*Document images with source code*.
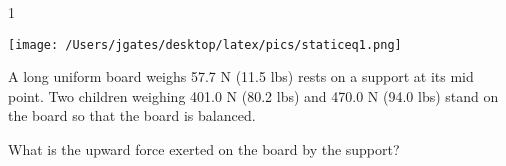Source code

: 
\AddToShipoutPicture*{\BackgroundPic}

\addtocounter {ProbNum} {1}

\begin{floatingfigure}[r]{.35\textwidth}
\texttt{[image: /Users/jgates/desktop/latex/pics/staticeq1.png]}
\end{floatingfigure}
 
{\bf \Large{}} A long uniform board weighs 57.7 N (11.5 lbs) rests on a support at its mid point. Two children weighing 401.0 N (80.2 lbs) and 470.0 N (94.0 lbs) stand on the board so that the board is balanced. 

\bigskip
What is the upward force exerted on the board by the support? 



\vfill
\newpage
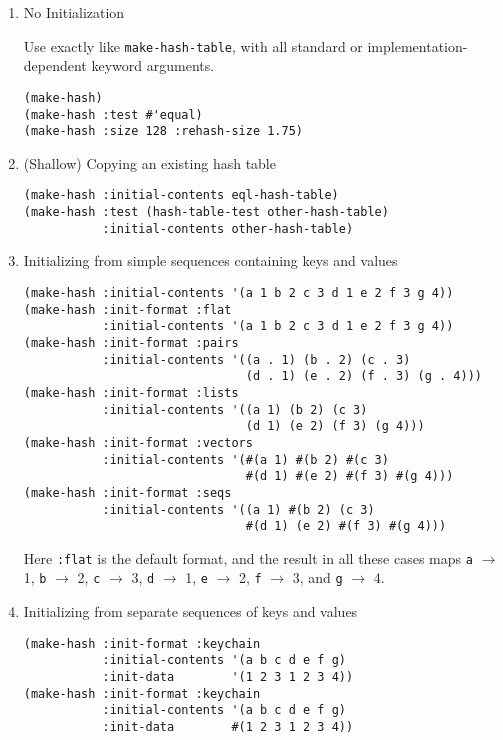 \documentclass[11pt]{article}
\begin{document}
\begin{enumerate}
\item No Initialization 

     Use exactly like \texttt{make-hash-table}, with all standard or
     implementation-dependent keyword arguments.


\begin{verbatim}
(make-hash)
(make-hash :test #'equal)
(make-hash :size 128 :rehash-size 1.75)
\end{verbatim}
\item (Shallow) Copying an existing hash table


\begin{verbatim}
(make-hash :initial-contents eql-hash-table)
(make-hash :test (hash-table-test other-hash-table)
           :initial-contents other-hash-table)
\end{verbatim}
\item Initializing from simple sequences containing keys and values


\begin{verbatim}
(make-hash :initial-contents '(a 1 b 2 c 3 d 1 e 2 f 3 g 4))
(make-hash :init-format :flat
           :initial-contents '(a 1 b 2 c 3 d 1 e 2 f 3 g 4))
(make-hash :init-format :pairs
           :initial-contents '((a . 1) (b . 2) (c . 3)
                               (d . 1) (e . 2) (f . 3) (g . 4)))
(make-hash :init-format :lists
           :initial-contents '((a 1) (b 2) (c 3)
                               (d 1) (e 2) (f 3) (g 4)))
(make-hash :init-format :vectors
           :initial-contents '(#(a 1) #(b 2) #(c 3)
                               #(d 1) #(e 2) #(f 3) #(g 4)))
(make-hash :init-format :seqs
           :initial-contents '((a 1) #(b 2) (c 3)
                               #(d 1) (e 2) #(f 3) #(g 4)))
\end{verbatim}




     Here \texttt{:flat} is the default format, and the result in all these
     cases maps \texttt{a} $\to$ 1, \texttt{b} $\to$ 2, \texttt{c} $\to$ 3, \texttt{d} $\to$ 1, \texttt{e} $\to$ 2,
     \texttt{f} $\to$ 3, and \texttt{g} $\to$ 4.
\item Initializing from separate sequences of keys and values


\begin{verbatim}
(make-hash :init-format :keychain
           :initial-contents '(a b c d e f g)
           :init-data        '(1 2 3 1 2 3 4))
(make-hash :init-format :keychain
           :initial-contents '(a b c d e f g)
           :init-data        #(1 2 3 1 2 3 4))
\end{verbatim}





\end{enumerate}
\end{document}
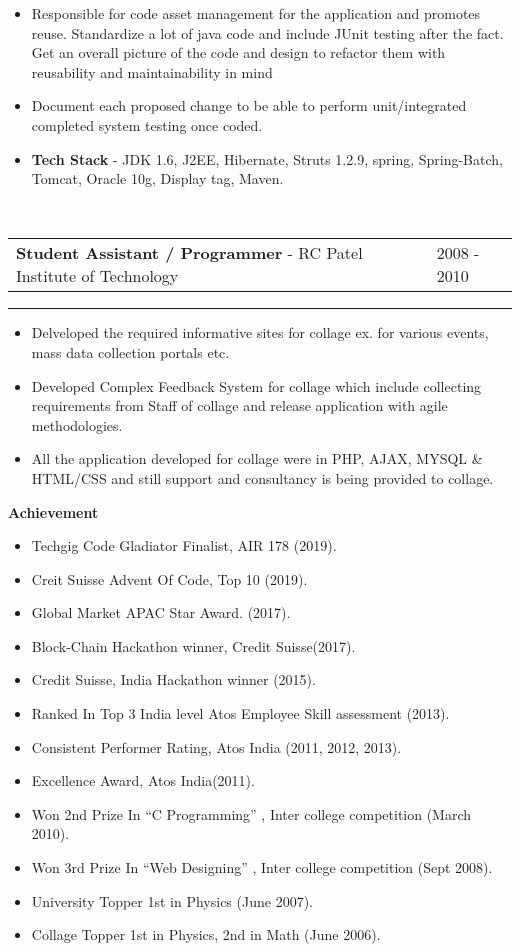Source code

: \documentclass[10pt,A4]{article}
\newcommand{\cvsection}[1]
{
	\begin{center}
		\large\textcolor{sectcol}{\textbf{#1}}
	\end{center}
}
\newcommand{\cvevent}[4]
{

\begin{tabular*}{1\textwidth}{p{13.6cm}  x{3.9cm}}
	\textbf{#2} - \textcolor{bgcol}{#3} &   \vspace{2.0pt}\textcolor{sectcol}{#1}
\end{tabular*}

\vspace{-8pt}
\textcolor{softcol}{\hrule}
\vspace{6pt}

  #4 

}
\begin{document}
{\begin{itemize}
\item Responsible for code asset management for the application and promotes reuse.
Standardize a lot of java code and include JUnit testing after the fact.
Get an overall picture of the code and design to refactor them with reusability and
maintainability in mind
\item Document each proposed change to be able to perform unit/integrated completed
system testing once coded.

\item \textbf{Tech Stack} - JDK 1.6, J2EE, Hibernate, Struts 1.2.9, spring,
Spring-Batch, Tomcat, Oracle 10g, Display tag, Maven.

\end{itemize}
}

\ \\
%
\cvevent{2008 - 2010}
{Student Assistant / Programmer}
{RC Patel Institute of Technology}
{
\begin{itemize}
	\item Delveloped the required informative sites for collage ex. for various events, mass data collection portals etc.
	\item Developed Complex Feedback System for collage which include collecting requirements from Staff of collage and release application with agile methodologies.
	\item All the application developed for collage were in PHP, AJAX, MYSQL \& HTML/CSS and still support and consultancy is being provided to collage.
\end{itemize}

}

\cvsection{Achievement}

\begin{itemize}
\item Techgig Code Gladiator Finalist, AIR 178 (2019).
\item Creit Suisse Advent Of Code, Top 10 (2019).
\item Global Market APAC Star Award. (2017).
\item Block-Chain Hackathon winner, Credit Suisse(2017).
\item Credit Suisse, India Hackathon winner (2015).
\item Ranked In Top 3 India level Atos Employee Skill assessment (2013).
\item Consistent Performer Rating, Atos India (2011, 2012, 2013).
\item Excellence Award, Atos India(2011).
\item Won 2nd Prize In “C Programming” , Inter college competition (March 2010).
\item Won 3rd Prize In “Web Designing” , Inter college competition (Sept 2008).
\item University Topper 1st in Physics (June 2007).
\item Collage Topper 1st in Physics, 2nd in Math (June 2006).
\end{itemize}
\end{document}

--

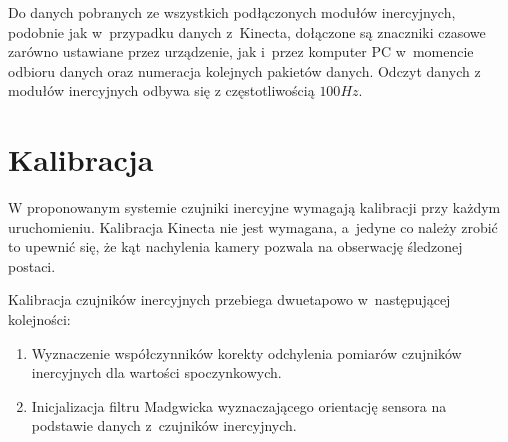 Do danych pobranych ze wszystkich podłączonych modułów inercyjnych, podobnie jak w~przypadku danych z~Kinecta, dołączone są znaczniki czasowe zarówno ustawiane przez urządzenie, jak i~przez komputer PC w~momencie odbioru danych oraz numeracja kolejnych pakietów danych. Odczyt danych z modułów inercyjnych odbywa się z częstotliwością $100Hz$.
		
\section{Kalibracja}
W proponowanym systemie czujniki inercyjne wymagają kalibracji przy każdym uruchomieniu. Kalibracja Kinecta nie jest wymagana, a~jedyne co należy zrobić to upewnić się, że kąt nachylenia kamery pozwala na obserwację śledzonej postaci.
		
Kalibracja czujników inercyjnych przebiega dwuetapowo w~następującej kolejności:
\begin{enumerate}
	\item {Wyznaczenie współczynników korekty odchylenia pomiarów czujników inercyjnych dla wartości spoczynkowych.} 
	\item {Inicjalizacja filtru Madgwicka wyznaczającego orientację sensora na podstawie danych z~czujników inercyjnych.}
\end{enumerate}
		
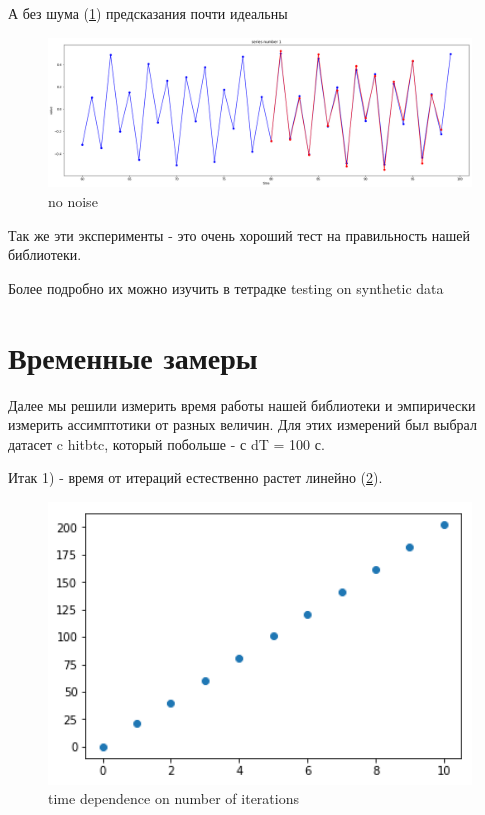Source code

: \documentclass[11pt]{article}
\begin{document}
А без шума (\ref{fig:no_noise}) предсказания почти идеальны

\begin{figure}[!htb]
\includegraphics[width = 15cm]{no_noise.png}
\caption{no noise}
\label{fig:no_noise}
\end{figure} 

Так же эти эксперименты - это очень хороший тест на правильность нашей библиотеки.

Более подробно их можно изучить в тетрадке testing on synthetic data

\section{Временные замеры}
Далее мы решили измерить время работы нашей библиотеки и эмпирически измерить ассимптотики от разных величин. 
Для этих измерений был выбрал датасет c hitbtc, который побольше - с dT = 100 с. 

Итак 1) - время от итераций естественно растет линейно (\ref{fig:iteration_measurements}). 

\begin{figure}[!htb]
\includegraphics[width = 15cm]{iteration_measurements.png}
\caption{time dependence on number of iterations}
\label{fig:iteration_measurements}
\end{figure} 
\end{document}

*Directions*.
Starting at the line that has "Patel Institute of" and ending at the line that has "Award, Atos India(2011).", please write out the lines above exactly, leaving out all others.

*Exercise solution*.
{RC Patel Institute of Technology}
{
\begin{itemize}
	\item Delveloped the required informative sites for collage ex. for various events, mass data collection portals etc.
	\item Developed Complex Feedback System for collage which include collecting requirements from Staff of collage and release application with agile methodologies.
	\item All the application developed for collage were in PHP, AJAX, MYSQL \& HTML/CSS and still support and consultancy is being provided to collage.
\end{itemize}

}

\cvsection{Achievement}

\begin{itemize}
\item Techgig Code Gladiator Finalist, AIR 178 (2019).
\item Creit Suisse Advent Of Code, Top 10 (2019).
\item Global Market APAC Star Award. (2017).
\item Block-Chain Hackathon winner, Credit Suisse(2017).
\item Credit Suisse, India Hackathon winner (2015).
\item Ranked In Top 3 India level Atos Employee Skill assessment (2013).
\item Consistent Performer Rating, Atos India (2011, 2012, 2013).
\item Excellence Award, Atos India(2011).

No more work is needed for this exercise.